Task description: In this exercise, the entries below include pictures. Repeat exactly the lines from the line with "an API Gateway." to the line with "2. Right-click on", including both, but without the pictures.
_ _ _
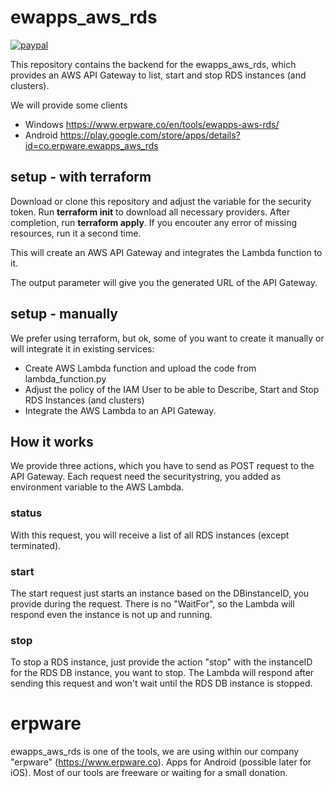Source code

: # ewapps_aws_rds

[![paypal](https://www.paypalobjects.com/en_US/i/btn/btn_donate_SM.gif)](https://www.paypal.com/cgi-bin/webscr?cmd=_s-xclick&hosted_button_id=P9PSQ7LZNTNB4)

This repository contains the backend for the ewapps_aws_rds, which provides an AWS API Gateway to list, start and stop RDS instances (and clusters).

We will provide some clients

* Windows https://www.erpware.co/en/tools/ewapps-aws-rds/
* Android https://play.google.com/store/apps/details?id=co.erpware.ewapps_aws_rds


## setup - with terraform

Download or clone this repository and adjust the variable for the security token.
Run **terraform init** to download all necessary providers. After completion, run **terraform apply**. If you encouter any error of missing resources, run it a second time.

This will create an AWS API Gateway and integrates the Lambda function to it.

The output parameter will give you the generated URL of the API Gateway.

## setup - manually

We prefer using terraform, but ok, some of you want to create it manually or will integrate it in existing services:

* Create AWS Lambda function and upload the code from lambda_function.py
* Adjust the policy of the IAM User to be able to Describe, Start and Stop RDS Instances (and clusters)
* Integrate the AWS Lambda to an API Gateway. 

## How it works

We provide three actions, which you have to send as POST request to the API Gateway. Each request need the securitystring, you added as environment variable to the AWS Lambda.

### status
With this request, you will receive a list of all RDS instances (except terminated).

### start
The start request just starts an instance based on the DBinstanceID, you provide during the request. There is no "WaitFor", so the Lambda will respond even the instance is not up and running.

### stop
To stop a RDS instance, just provide the action "stop" with the instanceID for the RDS DB instance, you want to stop. The Lambda will respond after sending this request and won't wait until the RDS DB instance is stopped.

# erpware

ewapps_aws_rds is one of the tools, we are using within our company "erpware" (https://www.erpware.co). Apps for Android (possible later for iOS). Most of our tools are freeware or waiting for a small donation.

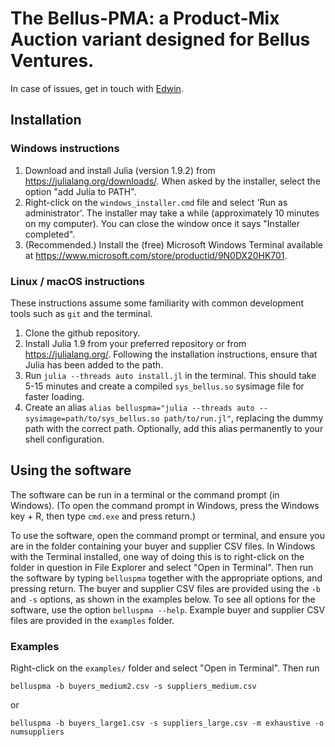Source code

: # The Bellus-PMA: a Product-Mix Auction variant designed for Bellus Ventures.

In case of issues, get in touch with [Edwin](edwinlock@gmail.com).

## Installation
### Windows instructions

1. Download and install Julia (version 1.9.2) from https://julialang.org/downloads/. When asked by the installer, select the option "add Julia to PATH".
2. Right-click on the `windows_installer.cmd` file and select 'Run as administrator'. The installer may take a while (approximately 10 minutes on my computer).
You can close the window once it says "Installer completed".
3. (Recommended.) Install the (free) Microsoft Windows Terminal available at https://www.microsoft.com/store/productid/9N0DX20HK701.

### Linux / macOS instructions

These instructions assume some familiarity with common development tools such as `git` and the terminal.
1. Clone the github repository.
2. Install Julia 1.9 from your preferred repository or from https://julialang.org/. Following the installation instructions, ensure that Julia has been added to the path.
3. Run `julia --threads auto install.jl` in the terminal. This should take 5-15 minutes and create a compiled `sys_bellus.so` sysimage file for faster loading.
4. Create an alias `alias belluspma="julia --threads auto --sysimage=path/to/sys_bellus.so path/to/run.jl"`, replacing the dummy path with the correct path. Optionally,
add this alias permanently to your shell configuration.

## Using the software

The software can be run in a terminal or the command prompt (in Windows). (To open the command prompt in Windows, press the Windows key + R, then type `cmd.exe` and press
return.)

To use the software, open the command prompt or terminal, and ensure you are in the folder containing your buyer and supplier CSV files. In Windows with the Terminal installed,
one way of doing this is to right-click on the folder in question in File Explorer and select "Open in Terminal".
Then run the software by typing `belluspma` together with the appropriate options, and pressing return. The buyer and supplier CSV files are provided using the `-b` and `-s` options,
as shown in the examples below. To see all options for the software, use the option `belluspma --help`. Example buyer and supplier CSV files are provided in the `examples` folder.

### Examples

Right-click on the `examples/` folder and select "Open in Terminal". Then run

`belluspma -b buyers_medium2.csv -s suppliers_medium.csv`

or 

`belluspma -b buyers_large1.csv -s suppliers_large.csv -m exhaustive -o numsuppliers`
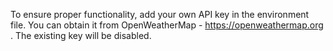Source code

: To ensure proper functionality, add your own API key in the environment file. You can obtain it from OpenWeatherMap - https://openweathermap.org .
The existing key will be disabled.
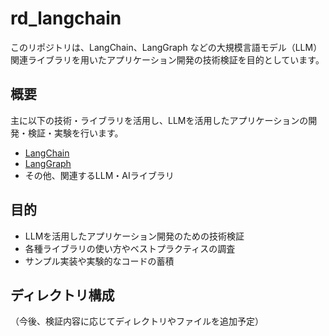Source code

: # rd_langchain

このリポジトリは、LangChain、LangGraph などの大規模言語モデル（LLM）関連ライブラリを用いたアプリケーション開発の技術検証を目的としています。

## 概要

主に以下の技術・ライブラリを活用し、LLMを活用したアプリケーションの開発・検証・実験を行います。

- [LangChain](https://github.com/langchain-ai/langchain)
- [LangGraph](https://github.com/langchain-ai/langgraph)
- その他、関連するLLM・AIライブラリ

## 目的

- LLMを活用したアプリケーション開発のための技術検証
- 各種ライブラリの使い方やベストプラクティスの調査
- サンプル実装や実験的なコードの蓄積

## ディレクトリ構成

（今後、検証内容に応じてディレクトリやファイルを追加予定）


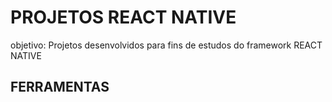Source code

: # PROJETOS REACT NATIVE

objetivo:
    Projetos desenvolvidos para fins de estudos do framework REACT NATIVE


## FERRAMENTAS


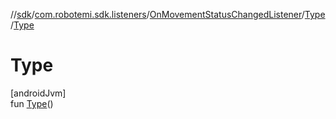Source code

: //[sdk](../../../../index.md)/[com.robotemi.sdk.listeners](../../index.md)/[OnMovementStatusChangedListener](../index.md)/[Type](index.md)/[Type](-type.md)

# Type

[androidJvm]\
fun [Type](-type.md)()
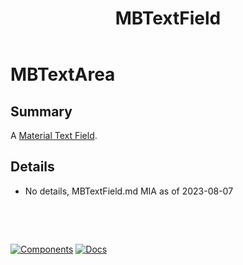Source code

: ﻿---
uid: C.MBTextField
title: MBTextField
---
# MBTextArea

## Summary

A [Material Text Field](https://github.com/material-components/material-components-web/tree/v9.0.0/packages/mdc-textfield#text-field).

## Details

- No details, MBTextField.md MIA as of 2023-08-07

&nbsp;

&nbsp;

[![Components](https://img.shields.io/static/v1?label=Components&message=Core&color=blue)](xref:A.CoreComponents)
[![Docs](https://img.shields.io/static/v1?label=API%20Documentation&message=MBTextArea&color=brightgreen)](xref:Material.Blazor.MBTextArea)

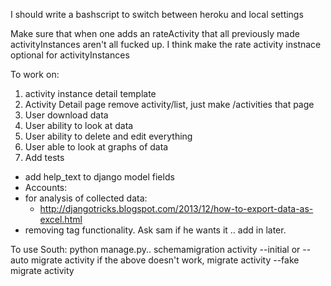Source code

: I should write a bashscript to switch between heroku and local settings

Make sure that when one adds an rateActivity that all previously
made activityInstances aren't all fucked up. I think make the 
rate activity instnace optional for activityInstances

To work on:
1. activity instance detail template
2. Activity Detail page
	remove activity/list, just make /activities that page
2. User download data
2. User ability to look at data
3. User ability to delete and edit everything
4. User able to look at graphs of data
5. Add tests

- add help_text to django model fields
- Accounts:
- for analysis of collected data:
	- http://djangotricks.blogspot.com/2013/12/how-to-export-data-as-excel.html
- removing tag functionality. Ask sam if he wants it .. add in later.

To use South:
	python manage.py..
		schemamigration activity --initial or --auto
		migrate activity
		if the above doesn't work, 
			migrate activity --fake
			migrate activity



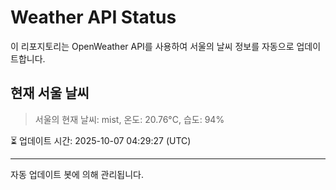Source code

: 
# Weather API Status

이 리포지토리는 OpenWeather API를 사용하여 서울의 날씨 정보를 자동으로 업데이트합니다.

## 현재 서울 날씨
> 서울의 현재 날씨: mist, 온도: 20.76°C, 습도: 94%

⏳ 업데이트 시간: 2025-10-07 04:29:27 (UTC)

---
자동 업데이트 봇에 의해 관리됩니다.
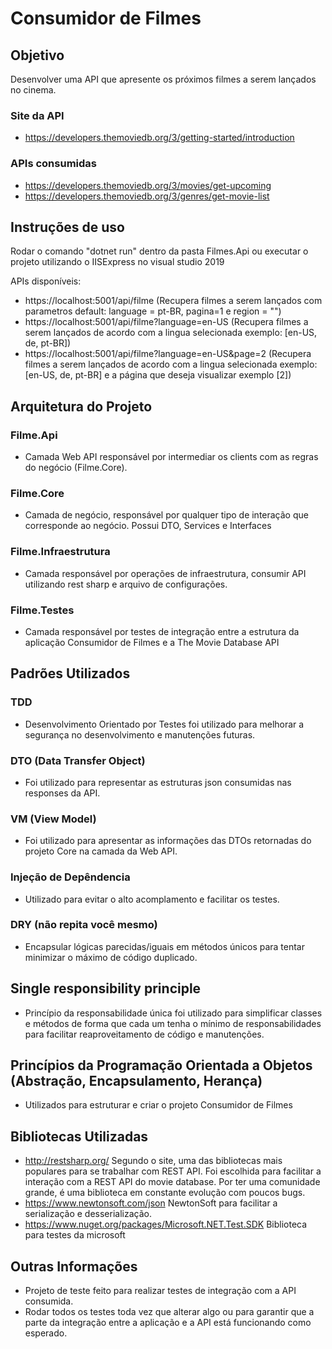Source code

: # Consumidor de Filmes

## Objetivo

Desenvolver uma API que apresente os próximos filmes a serem lançados no cinema.
### Site da API
  - https://developers.themoviedb.org/3/getting-started/introduction
### APIs consumidas
  - https://developers.themoviedb.org/3/movies/get-upcoming
  - https://developers.themoviedb.org/3/genres/get-movie-list

## Instruções de uso
Rodar o comando "dotnet run" dentro da pasta Filmes.Api ou executar o projeto utilizando o IISExpress no visual studio 2019

APIs disponíveis:
  - https://localhost:5001/api/filme (Recupera filmes a serem lançados com parametros default: language = pt-BR, pagina=1 e region = "")
  - https://localhost:5001/api/filme?language=en-US (Recupera filmes a serem lançados de acordo com a lingua selecionada exemplo: [en-US, de, pt-BR])
  - https://localhost:5001/api/filme?language=en-US&page=2 (Recupera filmes a serem lançados de acordo com a lingua selecionada exemplo: [en-US, de, pt-BR] e a página que deseja visualizar exemplo [2])

## Arquitetura do Projeto

### Filme.Api
   - Camada Web API responsável por intermediar os clients com as regras do negócio (Filme.Core). 
### Filme.Core
   - Camada de negócio, responsável por qualquer tipo de interação que corresponde ao negócio. Possui DTO, Services e Interfaces
### Filme.Infraestrutura
   - Camada responsável por operações de infraestrutura, consumir API utilizando rest sharp e arquivo de configurações.
### Filme.Testes
   - Camada responsável por testes de integração entre a estrutura da aplicação Consumidor de Filmes e a The Movie Database API

## Padrões Utilizados
### TDD
 - Desenvolvimento Orientado por Testes foi utilizado para melhorar a segurança no desenvolvimento e manutenções futuras.
### DTO (Data Transfer Object)
 - Foi utilizado para representar as estruturas json consumidas nas responses da API.
### VM (View Model) 
 - Foi utilizado para apresentar as informações das DTOs retornadas do projeto Core na camada da Web API.
### Injeção de Depêndencia
 - Utilizado para evitar o alto acomplamento e facilitar os testes.
### DRY (não repita você mesmo) 
 - Encapsular lógicas parecidas/iguais em métodos únicos para tentar minimizar o máximo de código duplicado.
## Single responsibility principle
 - Princípio da responsabilidade única foi utilizado para simplificar classes e métodos de forma que cada um tenha o mínimo de responsabilidades para facilitar reaproveitamento de código e manutenções. 
## Princípios da Programação Orientada a Objetos (Abstração, Encapsulamento, Herança)
  - Utilizados para estruturar e criar o projeto Consumidor de Filmes

## Bibliotecas Utilizadas
 - http://restsharp.org/
   Segundo o site, uma das bibliotecas mais populares para se trabalhar com REST API.
   Foi escolhida para facilitar a interação com a REST API do movie database. Por ter uma comunidade grande, é uma biblioteca em constante evolução com poucos bugs.
 - https://www.newtonsoft.com/json
   NewtonSoft para facilitar a serialização e desserialização.
 - https://www.nuget.org/packages/Microsoft.NET.Test.SDK
   Biblioteca para testes da microsoft
   
## Outras Informações
- Projeto de teste feito para realizar testes de integração com a API consumida. 
- Rodar todos os testes toda vez que alterar algo ou para garantir que a parte da integração entre a aplicação e a API está funcionando como esperado.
_ _ _
Written answer:
* Integrate the AWS Lambda to an API Gateway. 

## How it works

We provide three actions, which you have to send as POST request to the API Gateway. Each request need the securitystring, you added as environment variable to the AWS Lambda.

### status
With this request, you will receive a list of all RDS instances (except terminated).

### start
The start request just starts an instance based on the DBinstanceID, you provide during the request. There is no "WaitFor", so the Lambda will respond even the instance is not up and running.

### stop
To stop a RDS instance, just provide the action "stop" with the instanceID for the RDS DB instance, you want to stop. The Lambda will respond after sending this request and won't wait until the RDS DB instance is stopped.

# erpware

ewapps_aws_rds is one of the tools, we are using within our company "erpware" (https://www.erpware.co). Apps for Android (possible later for iOS). Most of our tools are freeware or waiting for a small donation.

Source code

: # The Bellus-PMA: a Product-Mix Auction variant designed for Bellus Ventures.

In case of issues, get in touch with [Edwin](edwinlock@gmail.com).

## Installation
### Windows instructions

1. Download and install Julia (version 1.9.2) from https://julialang.org/downloads/. When asked by the installer, select the option "add Julia to PATH".
2. Right-click on the `windows_installer.cmd` file and select 'Run as administrator'. The installer may take a while (approximately 10 minutes on my computer).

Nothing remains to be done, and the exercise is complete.